Ammonia borane (AB, NH3BH3), as a hydrogen-rich
material, has been attracting great interest in the field of hydrogen
storage. However, the mechanism of its dehydrogenation and rehydrogenation
is not sufficiently understood yet. In this work, the initial decomposition
process of AB under shock loading is investigated using the ab initio
molecular dynamics method. The results show that the B–H bond
breaking plays a more important role in the reaction initiation. Three
main reaction pathways for H2 release are revealed. (I)
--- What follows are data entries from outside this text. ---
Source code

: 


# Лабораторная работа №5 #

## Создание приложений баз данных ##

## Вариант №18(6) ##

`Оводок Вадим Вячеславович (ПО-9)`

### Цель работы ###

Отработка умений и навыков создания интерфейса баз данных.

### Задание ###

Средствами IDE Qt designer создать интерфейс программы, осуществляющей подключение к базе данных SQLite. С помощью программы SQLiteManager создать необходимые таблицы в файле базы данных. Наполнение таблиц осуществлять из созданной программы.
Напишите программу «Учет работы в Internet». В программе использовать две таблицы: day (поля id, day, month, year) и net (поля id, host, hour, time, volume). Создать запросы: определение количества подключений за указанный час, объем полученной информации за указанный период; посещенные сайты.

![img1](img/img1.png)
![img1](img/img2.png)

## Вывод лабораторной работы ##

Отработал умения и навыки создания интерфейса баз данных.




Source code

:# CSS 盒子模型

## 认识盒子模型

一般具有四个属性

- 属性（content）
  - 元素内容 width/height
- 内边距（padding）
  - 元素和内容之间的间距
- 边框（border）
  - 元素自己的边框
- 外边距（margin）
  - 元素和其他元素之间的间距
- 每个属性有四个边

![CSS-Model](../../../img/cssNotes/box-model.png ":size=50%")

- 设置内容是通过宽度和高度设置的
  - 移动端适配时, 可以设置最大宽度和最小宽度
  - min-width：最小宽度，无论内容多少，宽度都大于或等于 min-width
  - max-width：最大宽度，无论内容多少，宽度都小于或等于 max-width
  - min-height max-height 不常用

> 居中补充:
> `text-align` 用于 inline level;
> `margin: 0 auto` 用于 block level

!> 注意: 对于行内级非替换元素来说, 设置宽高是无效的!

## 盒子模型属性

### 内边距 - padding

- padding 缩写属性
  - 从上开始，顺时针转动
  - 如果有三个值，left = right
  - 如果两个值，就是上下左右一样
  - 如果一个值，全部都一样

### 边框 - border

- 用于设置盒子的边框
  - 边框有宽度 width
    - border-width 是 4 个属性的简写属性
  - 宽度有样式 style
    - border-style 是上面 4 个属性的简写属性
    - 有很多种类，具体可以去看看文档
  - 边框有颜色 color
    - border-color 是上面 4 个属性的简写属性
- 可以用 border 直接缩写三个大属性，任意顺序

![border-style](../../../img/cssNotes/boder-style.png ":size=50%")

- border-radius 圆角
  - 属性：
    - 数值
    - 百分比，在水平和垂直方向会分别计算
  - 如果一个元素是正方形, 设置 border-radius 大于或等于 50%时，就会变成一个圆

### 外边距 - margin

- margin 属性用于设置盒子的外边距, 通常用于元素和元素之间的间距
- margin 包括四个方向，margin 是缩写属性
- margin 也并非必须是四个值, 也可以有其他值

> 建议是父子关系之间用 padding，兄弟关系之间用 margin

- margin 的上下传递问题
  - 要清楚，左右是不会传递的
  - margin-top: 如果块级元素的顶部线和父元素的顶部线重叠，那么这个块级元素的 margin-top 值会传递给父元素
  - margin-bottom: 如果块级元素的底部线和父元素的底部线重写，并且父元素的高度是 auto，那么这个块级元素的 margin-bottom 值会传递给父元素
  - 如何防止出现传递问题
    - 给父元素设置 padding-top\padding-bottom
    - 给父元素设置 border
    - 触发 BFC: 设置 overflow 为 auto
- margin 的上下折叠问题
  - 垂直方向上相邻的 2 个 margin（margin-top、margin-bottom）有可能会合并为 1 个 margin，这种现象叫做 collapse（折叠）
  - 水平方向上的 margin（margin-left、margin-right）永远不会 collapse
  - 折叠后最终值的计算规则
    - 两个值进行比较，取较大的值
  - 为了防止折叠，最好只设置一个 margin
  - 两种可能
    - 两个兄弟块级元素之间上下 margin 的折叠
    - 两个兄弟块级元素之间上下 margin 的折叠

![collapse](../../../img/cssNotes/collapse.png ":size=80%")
Heteropolar dihydrogen interaction (N-Hδ+···δ−H–B) and (II) homopolar dihydrogen interaction
(B–Hδ−···δ−H–B) are still the most popular reaction mechanisms. However,
a direct hydrogen adsorption and H2 liberation mechanism
(III) is uncovered. The H radical readily adsorbs a B atom to form
the pentacoordinate boron-containing species and efficiently activates
the adjacent B–H bond, which further ruptures to form H2 molecules. What is more, we discover the unexpected hydrogenation
behaviors between new-formed H2 and BNH compounds. In addition,
the similar H exchange reactions assisted by H2 are also
explored. The probable rehydrogenation mechanisms are proposed based
on our results. These theoretical calculations not only give a comprehensive
understanding about AB decomposition under shock loading but also
shed light on its rehydrogenation for hydrogen storage.